**THE PROBLEM:** Exactly as written, please set down all of the entries again, with no pictures.

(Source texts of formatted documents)

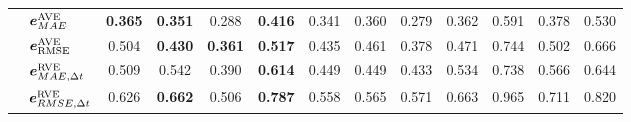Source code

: \begin{frame}
{\begin{tabular*}{\linewidth}{@{\extracolsep{\fill}}clccccccccccc}
			& $\vb*{e}^{\mathrm{AVE}}_{MAE}$ 
			& \textbf{0.365} & \textbf{0.351} & 0.288 & \textbf{0.416} & 0.341 & 0.360 & 0.279 & 0.362 & 0.591 & 0.378 & 0.530 \\
			& $\vb*{e}^{\mathrm{AVE}}_{\mathrm{RMSE}}$          
			& 0.504 & \textbf{0.430} & \textbf{0.361} & \textbf{0.517} & 0.435 & 0.461 & 0.378 & 0.471 & 0.744 & 0.502 & 0.666 \\
			& $\vb*{e}^{\mathrm{RVE}}_{MAE, \Delta t}$ 
			& 0.509 & 0.542 & 0.390 & \textbf{0.614} & 0.449 & 0.449 & 0.433 & 0.534 & 0.738 & 0.566 & 0.644 \\ 
			& $\vb*{e}^{\mathrm{RVE}}_{RMSE,\Delta t}$ 
			& 0.626 & \textbf{0.662} & 0.506 & \textbf{0.787} & 0.558 & 0.565 & 0.571 & 0.663 & 0.965 & 0.711 & 0.820 \\
			\bottomrule 
		\end{tabular*}
	}	
\end{frame}

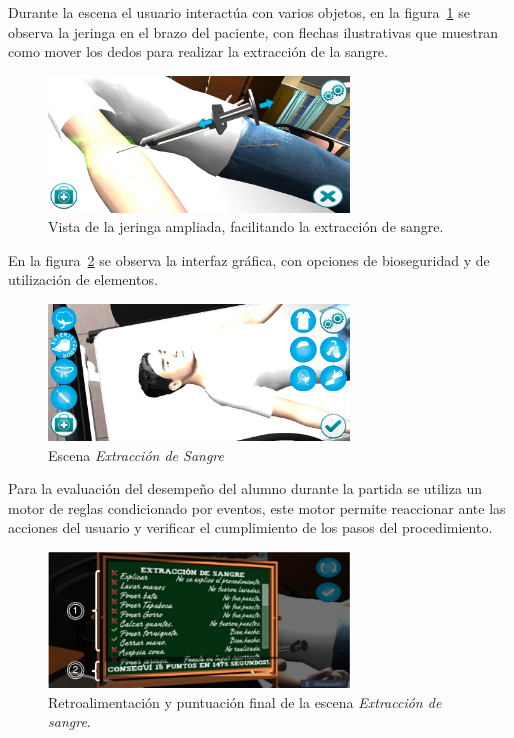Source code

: Durante la escena el usuario interactúa con varios objetos, en la
figura~\ref{fig:hemocultivo_jeringa_zoom} se observa la jeringa en el brazo del
paciente, con flechas ilustrativas que muestran como mover los dedos para
realizar la extracción de la sangre.

\begin{figure}
\centering 
\includegraphics[width=8cm]{../solucion/images/hemocultivo_jeringa_ampliada.jpg}
\caption{Vista de la jeringa ampliada, facilitando la extracción de sangre.}
\label{fig:hemocultivo_jeringa_zoom}
\end{figure}

En la figura~\ref{fig:hemocultivo_gui} se observa la interfaz gráfica, con
opciones de bioseguridad y de utilización de elementos.

\begin{figure}
\centering
\includegraphics[width=8cm]{../solucion/images/hemocultivo_gui.jpg}
\caption{Escena \emph{Extracción de Sangre}}
\label{fig:hemocultivo_gui}
\end{figure}

Para la evaluación del desempeño del alumno durante la partida se utiliza un motor
de reglas condicionado por eventos\cite{bailey2004event,behrends2006combining},
este motor permite reaccionar ante las acciones del usuario y verificar el
cumplimiento de los pasos del procedimiento. 

\begin{figure}
\centering 
\includegraphics[width=8cm]{../solucion/images/hemocultivo_retroalimentacion.jpg}
\caption{Retroalimentación y puntuación final de la escena \emph{Extracción de
        sangre}.}
\label{fig:hemocultivo_retroalimentacion}
\end{figure}

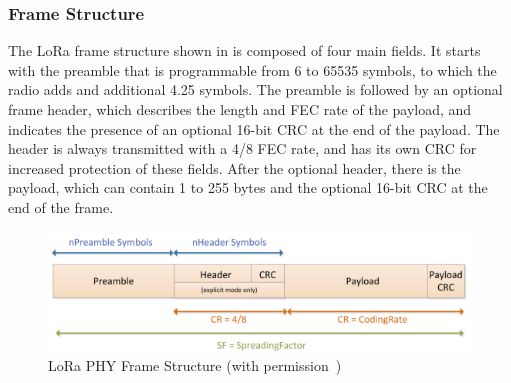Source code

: 
\subsubsection{Frame Structure}
The \ac{LoRa} frame structure shown in  is composed of four main fields.
It starts with the preamble that is programmable from 6 to 65535 symbols, to which the radio adds and additional 4.25 symbols.
The preamble is followed by an optional frame header, which describes the length and \ac{FEC} rate of the payload, and indicates the presence of an optional 16-bit CRC at the end of the payload.
The header is always transmitted with a 4/8 \ac{FEC} rate, and has its own \ac{CRC} for increased protection of these fields.
After the optional header, there is the payload, which can contain 1 to 255 bytes and the optional 16-bit \ac{CRC} at the end of the frame.

\begin{figure}
  \centering
  \includegraphics[width=\columnwidth]{figures/frame.png}
  \caption{LoRa PHY Frame Structure (with permission~\cite{SX1276})}
  \label{fig:frame}
\end{figure}


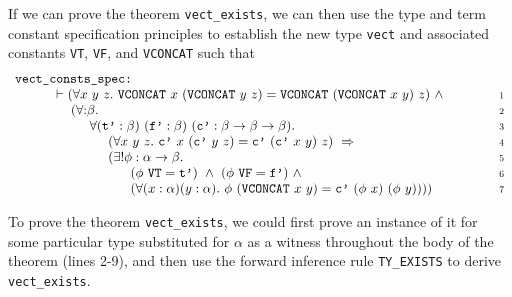If we can prove the theorem \texttt{vect\_exists}, we can then use the type
and term constant specification principles to establish the new type \texttt{vect}
and associated constants \texttt{VT}, \texttt{VF}, and \texttt{VCONCAT} such that
%
\[
\begin{array}[t]{l@{\hspace{5mm}}l@{\hspace{15mm}}r}
\multicolumn{3}{l}{
\mbox{\tt vect\_consts\_spec:}} \\
 & \hspace{6mm}
   \vdash
   (\forall x\ y\ z.\ \mbox{\tt VCONCAT}\ x\ (\mbox{\tt VCONCAT}\ y\ z) =
                      \mbox{\tt VCONCAT}\ (\mbox{\tt VCONCAT}\ x\ y)\ z) \ \wedge &
\mbox{\scriptsize \textsc{1}} \\
 & \hspace{10mm}
   (\forall{:} \beta. &
\mbox{\scriptsize \textsc{2}} \\
 & \hspace{15mm}
    \forall (\mbox{\tt t'}:\beta)\ (\mbox{\tt f'}:\beta)\ 
            (\mbox{\tt c'}:\beta \rightarrow \beta \rightarrow \beta). &
\mbox{\scriptsize \textsc{3}} \\
 & \hspace{20mm}
   (\forall x\ y\ z.\ \mbox{\tt c'}\ x\ (\mbox{\tt c'}\ y\ z) =
                      \mbox{\tt c'}\ (\mbox{\tt c'}\ x\ y)\ z) \ \Rightarrow &
\mbox{\scriptsize \textsc{4}} \\
 & \hspace{20mm}
   (\exists ! \phi : \alpha \rightarrow \beta. &
\mbox{\scriptsize \textsc{5}} \\
 & \hspace{26mm}
   (\phi\ \mbox{\tt VT} = \mbox{\tt t'}) \ \wedge \ 
   (\phi\ \mbox{\tt VF} = \mbox{\tt f'}) \ \wedge &
\mbox{\scriptsize \textsc{6}} \\
 & \hspace{26mm}
   (\forall (x:\alpha) (y:\alpha).\ \phi\ (\mbox{\tt VCONCAT}\ x\ y) =
                                    \mbox{\tt c'}\ (\phi\ x)\ (\phi\ y)))) &
\mbox{\scriptsize \textsc{7}} 
\end{array}
\]

To prove the theorem \texttt{vect\_exists}, we could first prove an
instance of it for some particular type substituted for $\alpha$ as a witness
throughout the body of the theorem (lines 2-9),
and then use the forward inference rule \texttt{TY\_EXISTS} to derive
\texttt{vect\_exists}.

**SOLVED PROBLEM:**
Source code

: \begin{frame}
{\begin{tabular*}{\linewidth}{@{\extracolsep{\fill}}clccccccccccc}
			& $\vb*{e}^{\mathrm{AVE}}_{MAE}$ 
			& \textbf{0.365} & \textbf{0.351} & 0.288 & \textbf{0.416} & 0.341 & 0.360 & 0.279 & 0.362 & 0.591 & 0.378 & 0.530 \\
			& $\vb*{e}^{\mathrm{AVE}}_{\mathrm{RMSE}}$          
			& 0.504 & \textbf{0.430} & \textbf{0.361} & \textbf{0.517} & 0.435 & 0.461 & 0.378 & 0.471 & 0.744 & 0.502 & 0.666 \\
			& $\vb*{e}^{\mathrm{RVE}}_{MAE, \Delta t}$ 
			& 0.509 & 0.542 & 0.390 & \textbf{0.614} & 0.449 & 0.449 & 0.433 & 0.534 & 0.738 & 0.566 & 0.644 \\ 
			& $\vb*{e}^{\mathrm{RVE}}_{RMSE,\Delta t}$ 
			& 0.626 & \textbf{0.662} & 0.506 & \textbf{0.787} & 0.558 & 0.565 & 0.571 & 0.663 & 0.965 & 0.711 & 0.820 \\
			\bottomrule 
		\end{tabular*}
	}	
\end{frame}

Source code

: Durante la escena el usuario interactúa con varios objetos, en la
figura~\ref{fig:hemocultivo_jeringa_zoom} se observa la jeringa en el brazo del
paciente, con flechas ilustrativas que muestran como mover los dedos para
realizar la extracción de la sangre.

\begin{figure}
\centering 
\includegraphics[width=8cm]{../solucion/images/hemocultivo_jeringa_ampliada.jpg}
\caption{Vista de la jeringa ampliada, facilitando la extracción de sangre.}
\label{fig:hemocultivo_jeringa_zoom}
\end{figure}

En la figura~\ref{fig:hemocultivo_gui} se observa la interfaz gráfica, con
opciones de bioseguridad y de utilización de elementos.

\begin{figure}
\centering
\includegraphics[width=8cm]{../solucion/images/hemocultivo_gui.jpg}
\caption{Escena \emph{Extracción de Sangre}}
\label{fig:hemocultivo_gui}
\end{figure}

Para la evaluación del desempeño del alumno durante la partida se utiliza un motor
de reglas condicionado por eventos\cite{bailey2004event,behrends2006combining},
este motor permite reaccionar ante las acciones del usuario y verificar el
cumplimiento de los pasos del procedimiento. 

\begin{figure}
\centering 
\includegraphics[width=8cm]{../solucion/images/hemocultivo_retroalimentacion.jpg}
\caption{Retroalimentación y puntuación final de la escena \emph{Extracción de
        sangre}.}
\label{fig:hemocultivo_retroalimentacion}
\end{figure}

Source code

: 
\subsubsection{Frame Structure}
The \ac{LoRa} frame structure shown in  is composed of four main fields.
It starts with the preamble that is programmable from 6 to 65535 symbols, to which the radio adds and additional 4.25 symbols.
The preamble is followed by an optional frame header, which describes the length and \ac{FEC} rate of the payload, and indicates the presence of an optional 16-bit CRC at the end of the payload.
The header is always transmitted with a 4/8 \ac{FEC} rate, and has its own \ac{CRC} for increased protection of these fields.
After the optional header, there is the payload, which can contain 1 to 255 bytes and the optional 16-bit \ac{CRC} at the end of the frame.

\begin{figure}
  \centering
  \includegraphics[width=\columnwidth]{figures/frame.png}
  \caption{LoRa PHY Frame Structure (with permission~\cite{SX1276})}
  \label{fig:frame}
\end{figure}


If we can prove the theorem \texttt{vect\_exists}, we can then use the type
and term constant specification principles to establish the new type \texttt{vect}
and associated constants \texttt{VT}, \texttt{VF}, and \texttt{VCONCAT} such that
%
\[
\begin{array}[t]{l@{\hspace{5mm}}l@{\hspace{15mm}}r}
\multicolumn{3}{l}{
\mbox{\tt vect\_consts\_spec:}} \\
 & \hspace{6mm}
   \vdash
   (\forall x\ y\ z.\ \mbox{\tt VCONCAT}\ x\ (\mbox{\tt VCONCAT}\ y\ z) =
                      \mbox{\tt VCONCAT}\ (\mbox{\tt VCONCAT}\ x\ y)\ z) \ \wedge &
\mbox{\scriptsize \textsc{1}} \\
 & \hspace{10mm}
   (\forall{:} \beta. &
\mbox{\scriptsize \textsc{2}} \\
 & \hspace{15mm}
    \forall (\mbox{\tt t'}:\beta)\ (\mbox{\tt f'}:\beta)\ 
            (\mbox{\tt c'}:\beta \rightarrow \beta \rightarrow \beta). &
\mbox{\scriptsize \textsc{3}} \\
 & \hspace{20mm}
   (\forall x\ y\ z.\ \mbox{\tt c'}\ x\ (\mbox{\tt c'}\ y\ z) =
                      \mbox{\tt c'}\ (\mbox{\tt c'}\ x\ y)\ z) \ \Rightarrow &
\mbox{\scriptsize \textsc{4}} \\
 & \hspace{20mm}
   (\exists ! \phi : \alpha \rightarrow \beta. &
\mbox{\scriptsize \textsc{5}} \\
 & \hspace{26mm}
   (\phi\ \mbox{\tt VT} = \mbox{\tt t'}) \ \wedge \ 
   (\phi\ \mbox{\tt VF} = \mbox{\tt f'}) \ \wedge &
\mbox{\scriptsize \textsc{6}} \\
 & \hspace{26mm}
   (\forall (x:\alpha) (y:\alpha).\ \phi\ (\mbox{\tt VCONCAT}\ x\ y) =
                                    \mbox{\tt c'}\ (\phi\ x)\ (\phi\ y)))) &
\mbox{\scriptsize \textsc{7}} 
\end{array}
\]

To prove the theorem \texttt{vect\_exists}, we could first prove an
instance of it for some particular type substituted for $\alpha$ as a witness
throughout the body of the theorem (lines 2-9),
and then use the forward inference rule \texttt{TY\_EXISTS} to derive
\texttt{vect\_exists}.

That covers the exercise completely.